I only recently learned that two cities on mainland Africa, Ceuta and Melilla, continue to belong to Spain, though Morocco claims the lands belong to Morocco and are thus occupied territories. I always thought it would be cool to visit one of them, just for the heck of it, so during my month in Malaga I did a day trip to Melilla. Round trip flights from Malaga to Melilla only cost 80 Euros with Air Nostrum and it ended up being a very worthwhile day trip.
Since Melilla is part of Spain, there was no customs control upon my departure from Malaga, but I did need to show my passport before boarding the flight as border control is very strict on returning to mainland Spain from Melilla given the number of illegal immigrants who try to cross into Europe through Morocco.
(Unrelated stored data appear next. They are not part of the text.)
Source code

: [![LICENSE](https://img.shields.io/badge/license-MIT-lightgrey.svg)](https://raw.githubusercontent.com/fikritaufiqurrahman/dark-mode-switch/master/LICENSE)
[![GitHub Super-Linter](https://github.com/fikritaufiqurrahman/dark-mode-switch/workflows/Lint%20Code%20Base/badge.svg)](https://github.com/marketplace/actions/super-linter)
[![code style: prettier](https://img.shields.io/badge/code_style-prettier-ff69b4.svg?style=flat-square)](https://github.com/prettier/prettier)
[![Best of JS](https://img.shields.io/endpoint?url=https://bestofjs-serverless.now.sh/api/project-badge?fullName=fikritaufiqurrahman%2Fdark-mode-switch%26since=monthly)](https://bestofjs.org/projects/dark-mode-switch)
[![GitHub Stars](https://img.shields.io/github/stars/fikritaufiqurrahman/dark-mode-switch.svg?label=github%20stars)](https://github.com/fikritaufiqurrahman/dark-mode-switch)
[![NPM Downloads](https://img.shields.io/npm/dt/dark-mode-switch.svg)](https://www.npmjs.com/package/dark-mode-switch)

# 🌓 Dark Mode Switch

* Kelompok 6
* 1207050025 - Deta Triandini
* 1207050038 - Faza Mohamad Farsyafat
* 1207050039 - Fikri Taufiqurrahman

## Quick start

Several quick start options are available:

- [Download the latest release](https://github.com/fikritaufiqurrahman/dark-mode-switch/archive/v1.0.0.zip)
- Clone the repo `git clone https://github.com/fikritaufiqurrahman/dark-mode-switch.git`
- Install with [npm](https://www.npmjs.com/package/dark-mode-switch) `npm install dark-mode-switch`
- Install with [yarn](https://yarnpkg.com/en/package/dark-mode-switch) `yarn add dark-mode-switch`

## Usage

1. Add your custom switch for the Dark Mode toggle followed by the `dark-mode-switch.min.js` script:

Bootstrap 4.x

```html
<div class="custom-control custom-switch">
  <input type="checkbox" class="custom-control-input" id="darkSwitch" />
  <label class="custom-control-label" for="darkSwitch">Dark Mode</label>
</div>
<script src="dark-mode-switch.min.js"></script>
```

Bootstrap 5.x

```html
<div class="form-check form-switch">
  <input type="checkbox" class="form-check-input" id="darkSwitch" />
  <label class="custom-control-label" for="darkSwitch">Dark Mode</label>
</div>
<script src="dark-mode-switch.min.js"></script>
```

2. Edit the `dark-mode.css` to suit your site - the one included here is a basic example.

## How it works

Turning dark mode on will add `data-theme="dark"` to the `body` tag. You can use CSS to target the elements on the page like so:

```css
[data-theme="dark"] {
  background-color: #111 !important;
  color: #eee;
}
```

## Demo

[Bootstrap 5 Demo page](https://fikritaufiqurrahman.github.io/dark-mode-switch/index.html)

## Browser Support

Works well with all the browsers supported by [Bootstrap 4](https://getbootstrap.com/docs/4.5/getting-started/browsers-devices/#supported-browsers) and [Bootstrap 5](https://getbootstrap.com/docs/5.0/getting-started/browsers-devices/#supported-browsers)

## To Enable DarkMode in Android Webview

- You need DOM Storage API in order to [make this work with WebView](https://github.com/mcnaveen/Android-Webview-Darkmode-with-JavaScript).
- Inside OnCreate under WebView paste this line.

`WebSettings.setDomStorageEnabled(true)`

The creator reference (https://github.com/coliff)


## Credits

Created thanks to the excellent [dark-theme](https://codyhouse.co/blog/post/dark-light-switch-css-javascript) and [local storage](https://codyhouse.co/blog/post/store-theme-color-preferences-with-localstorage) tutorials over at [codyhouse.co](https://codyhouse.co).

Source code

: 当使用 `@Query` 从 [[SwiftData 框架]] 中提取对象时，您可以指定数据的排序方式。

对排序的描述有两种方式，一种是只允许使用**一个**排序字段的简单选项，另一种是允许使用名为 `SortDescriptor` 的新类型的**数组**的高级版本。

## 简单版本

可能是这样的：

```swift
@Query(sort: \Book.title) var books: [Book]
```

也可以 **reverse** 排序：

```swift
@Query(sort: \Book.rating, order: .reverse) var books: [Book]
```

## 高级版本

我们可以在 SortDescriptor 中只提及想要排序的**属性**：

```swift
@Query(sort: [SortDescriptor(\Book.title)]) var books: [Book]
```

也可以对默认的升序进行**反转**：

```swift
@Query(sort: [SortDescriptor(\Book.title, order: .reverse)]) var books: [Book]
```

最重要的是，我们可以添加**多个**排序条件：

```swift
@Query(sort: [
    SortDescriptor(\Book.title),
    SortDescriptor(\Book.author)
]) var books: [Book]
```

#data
Melilla is only 12.3 square kilometers so I planned to spend my day walking around, exploring the city, and getting a feel for Spain in Africa.
I arrived early in the morning and set course for the coast where I quickly found the beach. The beach was by no means pristine but there was a bar, basketball court, and exercise equipment and I saw a number of people out enjoying a morning walk or run.
I next reached Plaza de Espana which is surrounded by beautiful old monumental buildings including the Casino Militar, Bank of Spain, and a beautiful fountain in the center.
From Plaza de Espana I continued walking to Melilla la Vieja, a spectacular fortress that is also the main tourist attraction in the city. The fortress was built in the 16th and 17th centuries and has subsequently been restored. I was happy that I could access and explore most of Melilla la Vieja for free. Even early in the morning, a number of the access gates were open so I could walk around exploring. The fortress contains a number of Melilla’s most important historical sites, including military and archaeological museums, the Church of Concepcion, and caves and tunnels, but I focused on simply enjoying being the only person out exploring such spectacular surroundings.
As I continued exploring Melilla la Vieja dozens of people dressed in military uniforms entered the area and I realized that there was a big event planned within the fortress for later that day. Disappointed I no longer had the entire fortress to myself, but curious as to what was planned for later, I continued to explore Melilla with the plan to return to the fortress in the afternoon.
I set out in search of a barbershop to have my haircut. I’ll never forget my haircut and first straight-blade shave in Morocco as the barber took far more care and attention than I was used to receiving in Canada, for a great price, and I hoped to receive the same quality of service in Melilla. As I walked I found myself in an area that was far more Moroccan in nature than Spanish; the streets were filled with people, street hawkers were selling fish, snails, strawberries, and asparagus out of buckets on the street, and I heard Riffian-Berber rather than Spanish. Melilla’s population of nearly 80,000 is predominantly made up of ethnic Spaniards, ethnic Riffian Berbers, and a small number of Sephardic Jews. From my limited time in the city, it seemed like the Berbers lived in the NW of Melilla, and that is where I had my hair cut for only 5 Euros.
Having accomplished my main task of the day (getting my hair cut), I returned to Melilla la Vieja to see if the event had started. While walking back, I found out the event was a 75km mountain bike / 50km run-walk race called La Africana , run by the Legion in Melilla, which explained the military presence at the fortress that morning. There were thousands of people in the streets and I could tell that La Africana is a big event in Melilla. I pulled up a stool at a restaurant near the start / finish line to enjoy a few tapas and a couple beers.
The Spanish Legion is an elite unit of the Spanish Army and is used as a Rapid Reaction Force. The Spanish Legion’s original purpose was to fight Spain’s colonial campaigns in North Africa with its first major campaign being a rebellion in the protectorate of Spanish Morocco. In 1956, Morocco gained independence but the legion continues to exist in the remaining Spanish enclaves of Ceuta and Melilla. A unique part of the Spanish Legion compared to other military is their Sage green tropical uniform and the fact they can have beards. I also thought it was cool that their mascot was a goat which they had, dressed in uniform, for the event!
After watching the start of the race, which featured the motorcycle club revving their bikes as loudly as possible and a military helicopter hovering from above, I began my walk back to the airport, stopping at a restaurant for a quick lunch. I still had several hours before my flight so I took my time and walked through a number of Melilla’s beautiful parks. I also walked a lot of the race course, including the stretch along the high double fence separating Melilla from Morocco.
Although I only had a day in Melilla I was happy to return to the airport and return to Malaga. I am sure I walked at least 20 kilometers and, given Melilla’s small size, I saw all that I wanted to see. I am sure there is a lot more interesting history and cultural nuance in Melilla that I could never understand in such a short visit but I think for most people a day trip is enough. I am really happy that I happened to visit Melilla the day La Africana was scheduled; if I ever do return to Melilla, it will probably be to participate in the race!